WGA check false positives plague users
Microsoft disclosed yesterday that Windows Vista will include very tough anti-piracy measures, some of which will restrict access to programs on systems running non-genuine software. But those measures raise the question: what will happen to legitimate users victim of false positives? Unfortunately, false positives have already been occurring with Windows XP's existing Windows Genuine Advantage Notifications license checker. According to Ed Bott's blog on ZDNet, a large number of users with genuine Windows XP licenses were tagged as pirates by the app this week, and Microsoft responded to the complaints with the following statement:
Earlier this week one of Microsoft's servers experienced a bug that resulted in an outage of the validation service.

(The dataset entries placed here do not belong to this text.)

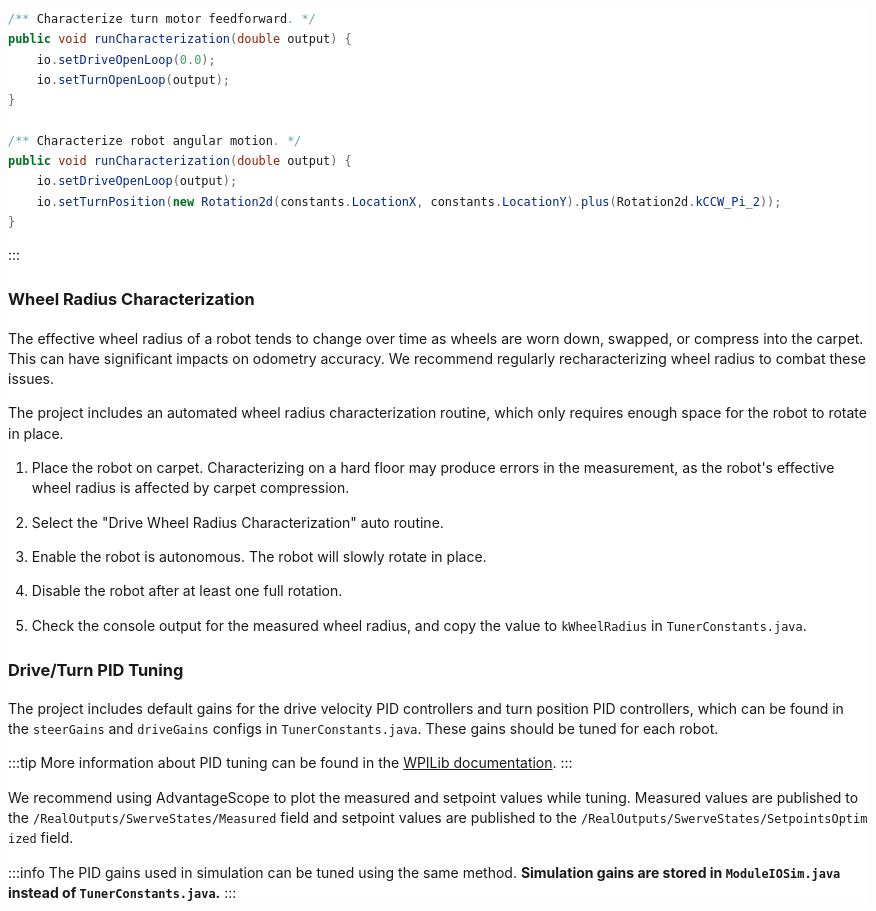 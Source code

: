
 ```java
/** Characterize turn motor feedforward. */
public void runCharacterization(double output) {
    io.setDriveOpenLoop(0.0);
    io.setTurnOpenLoop(output);
}

/** Characterize robot angular motion. */
public void runCharacterization(double output) {
    io.setDriveOpenLoop(output);
    io.setTurnPosition(new Rotation2d(constants.LocationX, constants.LocationY).plus(Rotation2d.kCCW_Pi_2));
}
```

:::

### Wheel Radius Characterization

The effective wheel radius of a robot tends to change over time as wheels are worn down, swapped, or compress into the carpet. This can have significant impacts on odometry accuracy. We recommend regularly recharacterizing wheel radius to combat these issues.

The project includes an automated wheel radius characterization routine, which only requires enough space for the robot to rotate in place.

1. Place the robot on carpet. Characterizing on a hard floor may produce errors in the measurement, as the robot's effective wheel radius is affected by carpet compression.

2. Select the "Drive Wheel Radius Characterization" auto routine.

3. Enable the robot is autonomous. The robot will slowly rotate in place.

4. Disable the robot after at least one full rotation.

5. Check the console output for the measured wheel radius, and copy the value to `kWheelRadius` in `TunerConstants.java`.

### Drive/Turn PID Tuning

The project includes default gains for the drive velocity PID controllers and turn position PID controllers, which can be found in the `steerGains` and `driveGains` configs in `TunerConstants.java`. These gains should be tuned for each robot.

:::tip
More information about PID tuning can be found in the [WPILib documentation](https://docs.wpilib.org/en/stable/docs/software/advanced-controls/introduction/introduction-to-pid.html#introduction-to-pid).
:::

We recommend using AdvantageScope to plot the measured and setpoint values while tuning. Measured values are published to the `/RealOutputs/SwerveStates/Measured` field and setpoint values are published to the `/RealOutputs/SwerveStates/SetpointsOptimized` field.

:::info
The PID gains used in simulation can be tuned using the same method. **Simulation gains are stored in `ModuleIOSim.java` instead of `TunerConstants.java`.**
:::
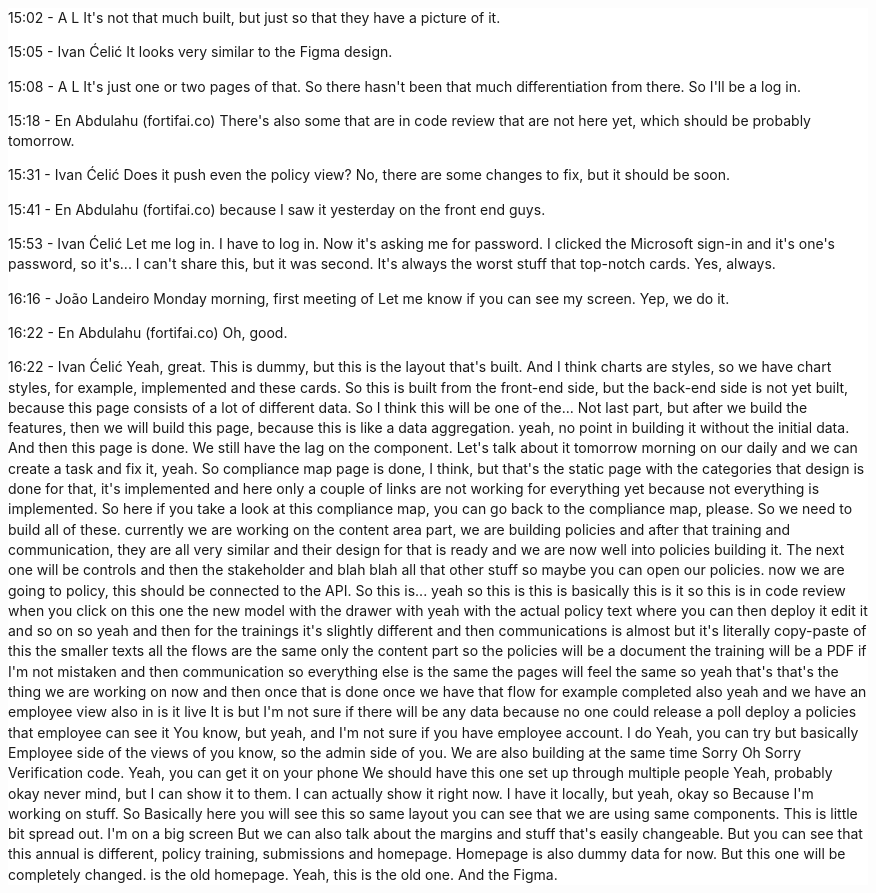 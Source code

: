 15:02 - A L
  It's not that much built, but just so that they have a picture of it.

15:05 - Ivan Ćelić
  It looks very similar to the Figma design.

15:08 - A L
  It's just one or two pages of that. So there hasn't been that much differentiation from there. So I'll be a log in.

15:18 - En Abdulahu (fortifai.co)
  There's also some that are in code review that are not here yet, which should be probably tomorrow.

15:31 - Ivan Ćelić
  Does it push even the policy view? No, there are some changes to fix, but it should be soon.

15:41 - En Abdulahu (fortifai.co)
  because I saw it yesterday on the front end guys.

15:53 - Ivan Ćelić
  Let me log in. I have to log in. Now it's asking me for password. I clicked the Microsoft sign-in and it's one's password, so it's...  I can't share this, but it was second. It's always the worst stuff that top-notch cards. Yes, always.

16:16 - João Landeiro
  Monday morning, first meeting of Let me know if you can see my screen. Yep, we do it.

16:22 - En Abdulahu (fortifai.co)
  Oh, good.

16:22 - Ivan Ćelić
  Yeah, great. This is dummy, but this is the layout that's built. And I think charts are styles, so we have chart styles, for example, implemented and these cards.  So this is built from the front-end side, but the back-end side is not yet built, because this page consists of a lot of different data.  So I think this will be one of the... Not last part, but after we build the features, then we will build this page, because this is like a data aggregation.  yeah, no point in building it without the initial data. And then this page is done. We still have the lag on the component.  Let's talk about it tomorrow morning on our daily and we can create a task and fix it, yeah. So compliance map page is done, I think, but that's the static page with the categories that design is done for that, it's implemented and here only a couple of links are not working for everything yet because not everything is implemented.  So here if you take a look at this compliance map, you can go back to the compliance map, please.  So we need to build all of these. currently we are working on the content area part, we are building policies and after that training and communication, they are all very similar and their design for that is ready and we are now well into policies building it.  The next one will be controls and then the stakeholder and blah blah all that other stuff so maybe you can open our policies.  now we are going to policy, this should be connected to the API. So this is... yeah so this is this is basically this is it so this is in code review when you click on this one the new model with the drawer with yeah with the actual policy text where you can then deploy it edit it and so on so yeah and then for the trainings it's slightly different and then communications is almost but it's literally copy-paste of this the smaller texts all the flows are the same only the content part so the policies will be a document the training will be a PDF if I'm not mistaken and then communication so everything else is the same the pages will feel the same so yeah that's that's the thing we are working on now and then once that is done once we have that flow for example completed also yeah and we have an employee view also in is it live  It is but I'm not sure if there will be any data because no one could release a poll deploy a policies that employee can see it You know, but yeah, and I'm not sure if you have employee account.  I do Yeah, you can try but basically Employee side of the views of you know, so the admin side of you.  We are also building at the same time Sorry Oh Sorry Verification code. Yeah, you can get it on your phone We should have this one set up through multiple people Yeah, probably okay never mind, but I can show it to them.  I can actually show it right now. I have it locally, but yeah, okay so Because I'm working on stuff.  So Basically here you will see this so same layout you can see that we are using same components. This is little bit spread out.  I'm on a big screen But we can also talk about the margins and stuff that's easily changeable. But you can see that this annual is different, policy training, submissions and homepage.  Homepage is also dummy data for now. But this one will be completely changed. is the old homepage. Yeah, this is the old one.  And the Figma.
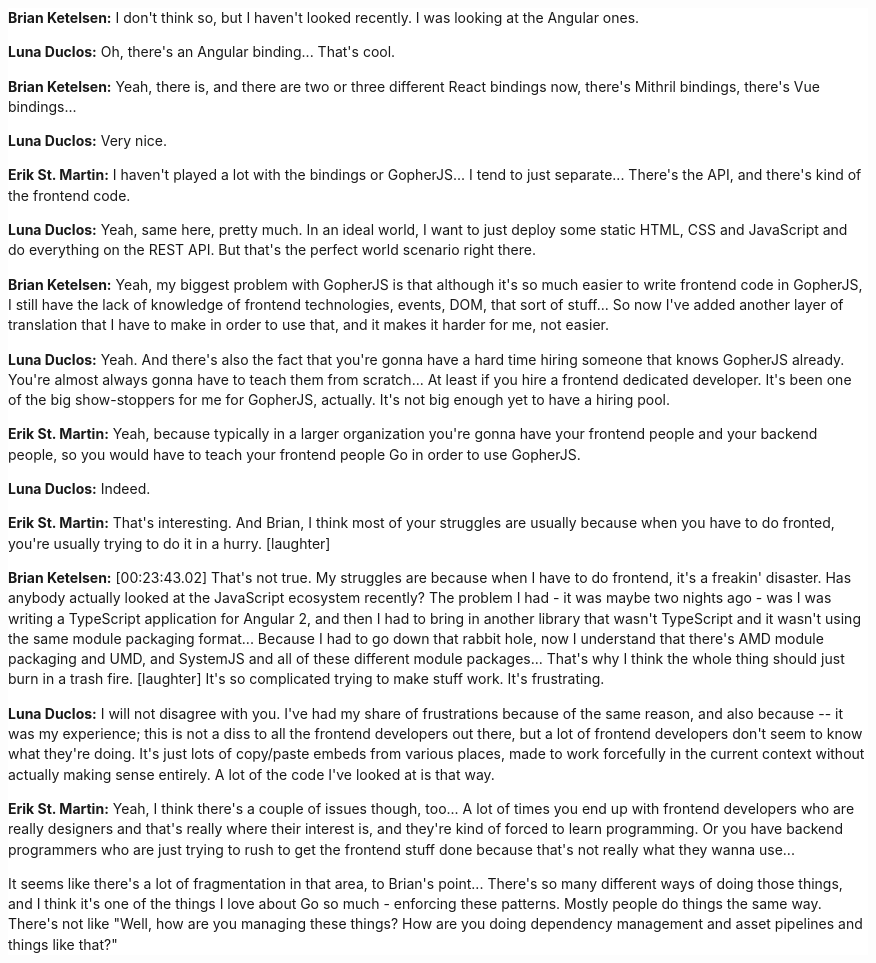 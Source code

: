 **Brian Ketelsen:** I don't think so, but I haven't looked recently. I was looking at the Angular ones.

**Luna Duclos:** Oh, there's an Angular binding... That's cool.

**Brian Ketelsen:** Yeah, there is, and there are two or three different React bindings now, there's Mithril bindings, there's Vue bindings...

**Luna Duclos:** Very nice.

**Erik St. Martin:** I haven't played a lot with the bindings or GopherJS... I tend to just separate... There's the API, and there's kind of the frontend code.

**Luna Duclos:** Yeah, same here, pretty much. In an ideal world, I want to just deploy some static HTML, CSS and JavaScript and do everything on the REST API. But that's the perfect world scenario right there.

**Brian Ketelsen:** Yeah, my biggest problem with GopherJS is that although it's so much easier to write frontend code in GopherJS, I still have the lack of knowledge of frontend technologies, events, DOM, that sort of stuff... So now I've added another layer of translation that I have to make in order to use that, and it makes it harder for me, not easier.

**Luna Duclos:** Yeah. And there's also the fact that you're gonna have a hard time hiring someone that knows GopherJS already. You're almost always gonna have to teach them from scratch... At least if you hire a frontend dedicated developer. It's been one of the big show-stoppers for me for GopherJS, actually. It's not big enough yet to have a hiring pool.

**Erik St. Martin:** Yeah, because typically in a larger organization you're gonna have your frontend people and your backend people, so you would have to teach your frontend people Go in order to use GopherJS.

**Luna Duclos:** Indeed.

**Erik St. Martin:** That's interesting. And Brian, I think most of your struggles are usually because when you have to do fronted, you're usually trying to do it in a hurry. \[laughter\]

**Brian Ketelsen:** \[00:23:43.02\] That's not true. My struggles are because when I have to do frontend, it's a freakin' disaster. Has anybody actually looked at the JavaScript ecosystem recently? The problem I had - it was maybe two nights ago - was I was writing a TypeScript application for Angular 2, and then I had to bring in another library that wasn't TypeScript and it wasn't using the same module packaging format... Because I had to go down that rabbit hole, now I understand that there's AMD module packaging and UMD, and SystemJS and all of these different module packages... That's why I think the whole thing should just burn in a trash fire. \[laughter\] It's so complicated trying to make stuff work. It's frustrating.

**Luna Duclos:** I will not disagree with you. I've had my share of frustrations because of the same reason, and also because -- it was my experience; this is not a diss to all the frontend developers out there, but a lot of frontend developers don't seem to know what they're doing. It's just lots of copy/paste embeds from various places, made to work forcefully in the current context without actually making sense entirely. A lot of the code I've looked at is that way.

**Erik St. Martin:** Yeah, I think there's a couple of issues though, too... A lot of times you end up with frontend developers who are really designers and that's really where their interest is, and they're kind of forced to learn programming. Or you have backend programmers who are just trying to rush to get the frontend stuff done because that's not really what they wanna use...

It seems like there's a lot of fragmentation in that area, to Brian's point... There's so many different ways of doing those things, and I think it's one of the things I love about Go so much - enforcing these patterns. Mostly people do things the same way. There's not like "Well, how are you managing these things? How are you doing dependency management and asset pipelines and things like that?"
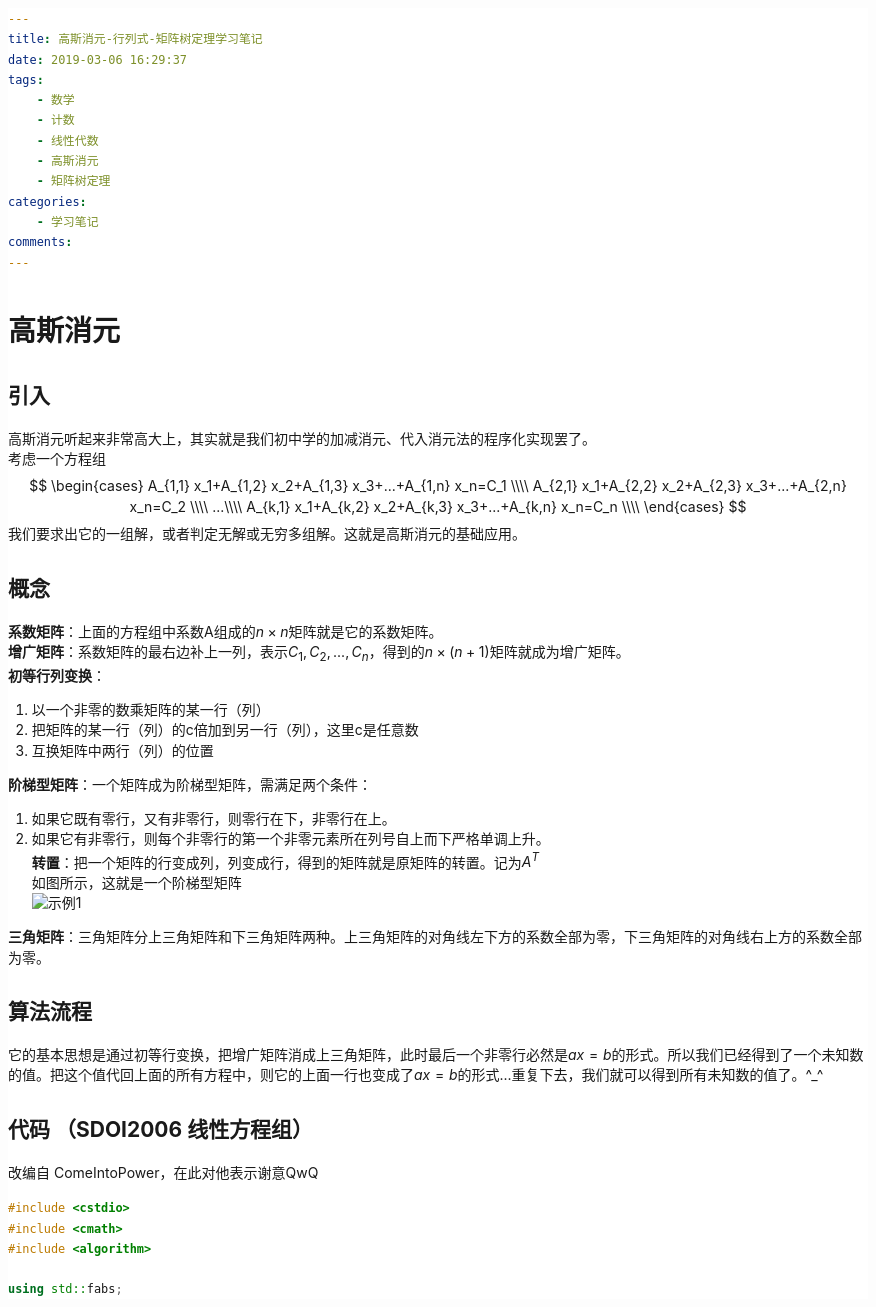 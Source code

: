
 ```yaml
---
title: 高斯消元-行列式-矩阵树定理学习笔记
date: 2019-03-06 16:29:37
tags:
    - 数学
    - 计数
    - 线性代数
    - 高斯消元
    - 矩阵树定理
categories:
    - 学习笔记
comments:
---
```

# 高斯消元
## 引入
高斯消元听起来非常高大上，其实就是我们初中学的加减消元、代入消元法的程序化实现罢了。  
考虑一个方程组
$$
\begin{cases}
A_{1,1} x_1+A_{1,2} x_2+A_{1,3} x_3+...+A_{1,n} x_n=C_1 \\\\
A_{2,1} x_1+A_{2,2} x_2+A_{2,3} x_3+...+A_{2,n} x_n=C_2 \\\\
...\\\\
A_{k,1} x_1+A_{k,2} x_2+A_{k,3} x_3+...+A_{k,n} x_n=C_n \\\\
\end{cases}
$$
我们要求出它的一组解，或者判定无解或无穷多组解。这就是高斯消元的基础应用。  



## 概念
**系数矩阵**：上面的方程组中系数A组成的$n\times n$矩阵就是它的系数矩阵。  
**增广矩阵**：系数矩阵的最右边补上一列，表示$C_1,C_2,...,C_n$，得到的$n\times (n+1)$矩阵就成为增广矩阵。  
**初等行列变换**：  
1. 以一个非零的数乘矩阵的某一行（列）  
2. 把矩阵的某一行（列）的c倍加到另一行（列），这里c是任意数
3. 互换矩阵中两行（列）的位置  


**阶梯型矩阵**：一个矩阵成为阶梯型矩阵，需满足两个条件：  
1. 如果它既有零行，又有非零行，则零行在下，非零行在上。  
2. 如果它有非零行，则每个非零行的第一个非零元素所在列号自上而下严格单调上升。    
**转置**：把一个矩阵的行变成列，列变成行，得到的矩阵就是原矩阵的转置。记为$A^T$  
如图所示，这就是一个阶梯型矩阵  
![示例1](Matrix1.jpg)

**三角矩阵**：三角矩阵分上三角矩阵和下三角矩阵两种。上三角矩阵的对角线左下方的系数全部为零，下三角矩阵的对角线右上方的系数全部为零。

## 算法流程
它的基本思想是通过初等行变换，把增广矩阵消成上三角矩阵，此时最后一个非零行必然是$ax=b$的形式。所以我们已经得到了一个未知数的值。把这个值代回上面的所有方程中，则它的上面一行也变成了$ax=b$的形式...重复下去，我们就可以得到所有未知数的值了。^_^
## 代码 （SDOI2006 线性方程组）
改编自 ComeIntoPower，在此对他表示谢意QwQ
```cpp
#include <cstdio>
#include <cmath>
#include <algorithm>

using std::fabs;
```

As a result, some Windows XP systems incorrectly failed validation and were reported as being non-genuine. The situation was identified and fixed within 24 hours.
Steps are now available on our support forum for customers to correct any problems they are experiencing with this issue. We recognize the inconvenience for our customers and are working to address their specific concerns.
This incident follows numerous other reports
of users being wrongly detected as pirates, which Microsoft previously shunned
by claiming it found "many" users complaining of false positives were in fact running non-genuine software. However, the company has now shown that its validation checking system is clearly not immune to failure. This fact may result in a growing number of angry users if Microsoft continues to impose stricter anti-piracy measures, since as Ed Bott states
in another blog post, the company's WGA software takes a less-than-user-friendly "presumed guilty until proven innocent" approach.